Once the cancer has moved from the cell to the tissue, it has the potential to migrate via the circulatory system (bloodstream and lymph), and to attach itself to distant organs. However, as with the shifts between the previous levels, the process of metastasis can only occur if certain conditions are met, including the cancer cells detaching themselves from the original tumor, evading the patrolling white blood cells of the immune system, successfully crossing the vascular wall and attaching to the target organ, and establishing an adequate blood supply for the survival of the new tumor. If any one of these numerous steps is interrupted, metastasis will not occur. The final or shock stage is characterized by disruption of metabolic function at the systemic level, and typically involves fatigue, generalized weakness and cachexia.

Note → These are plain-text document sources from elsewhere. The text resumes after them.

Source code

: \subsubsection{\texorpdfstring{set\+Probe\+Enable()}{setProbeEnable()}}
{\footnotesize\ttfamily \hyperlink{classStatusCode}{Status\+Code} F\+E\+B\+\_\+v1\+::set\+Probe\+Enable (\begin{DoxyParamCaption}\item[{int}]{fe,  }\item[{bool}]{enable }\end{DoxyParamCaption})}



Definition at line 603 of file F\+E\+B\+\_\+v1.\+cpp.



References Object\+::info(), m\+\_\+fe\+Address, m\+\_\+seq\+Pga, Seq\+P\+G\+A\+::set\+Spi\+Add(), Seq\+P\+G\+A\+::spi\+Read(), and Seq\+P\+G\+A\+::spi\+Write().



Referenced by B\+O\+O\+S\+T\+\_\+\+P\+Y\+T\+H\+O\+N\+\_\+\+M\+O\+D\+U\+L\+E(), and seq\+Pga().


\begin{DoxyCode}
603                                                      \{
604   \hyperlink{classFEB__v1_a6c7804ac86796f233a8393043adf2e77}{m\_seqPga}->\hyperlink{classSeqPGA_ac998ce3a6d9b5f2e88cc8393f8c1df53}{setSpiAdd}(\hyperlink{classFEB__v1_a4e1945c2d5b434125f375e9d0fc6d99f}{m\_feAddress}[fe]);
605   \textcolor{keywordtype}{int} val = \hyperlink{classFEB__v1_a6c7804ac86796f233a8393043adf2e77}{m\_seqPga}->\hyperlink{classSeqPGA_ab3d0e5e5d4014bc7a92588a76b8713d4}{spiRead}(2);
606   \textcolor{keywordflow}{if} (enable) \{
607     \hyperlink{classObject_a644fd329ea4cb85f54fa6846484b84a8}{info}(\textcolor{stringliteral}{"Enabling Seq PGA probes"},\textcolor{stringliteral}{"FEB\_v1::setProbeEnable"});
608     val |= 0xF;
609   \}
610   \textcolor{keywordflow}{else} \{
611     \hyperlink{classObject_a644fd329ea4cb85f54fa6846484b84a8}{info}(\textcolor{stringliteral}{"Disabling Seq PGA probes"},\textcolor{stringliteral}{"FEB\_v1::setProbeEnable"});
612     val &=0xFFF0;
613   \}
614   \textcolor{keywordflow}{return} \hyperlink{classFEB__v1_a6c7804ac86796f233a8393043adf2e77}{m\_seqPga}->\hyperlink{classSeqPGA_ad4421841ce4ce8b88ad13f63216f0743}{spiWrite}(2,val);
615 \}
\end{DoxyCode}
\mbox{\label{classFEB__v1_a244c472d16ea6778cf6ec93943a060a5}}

There is a widespread bias among alternative health practitioners favoring anabolic processes over catabolic ones. This, however, is an oversimplification that Dr. Revici went to great pains to clarify. Both processes are vital to the survival of the organism, and need to be in proper balance for optimal health to be maintained. A persistent anabolic imbalance is equally undesirable as a persistent catabolic imbalance. In fact, up until the shock or terminal phase, the progression of cancer is marked by an imbalance of anabolic factors, which push the cell in the direction of unregulated growth, beyond the original need of the body to heal itself from the damage caused by the initiating insult. It is only in the shock phase that the catabolic processes start to dominate the anabolic, and the organism begins to break down at a systemic level. However, even at this stage, the cancer process itself remains anabolic; but it has so deranged and destabilized the metabolism that the body systemically begins a downward catabolic spiral.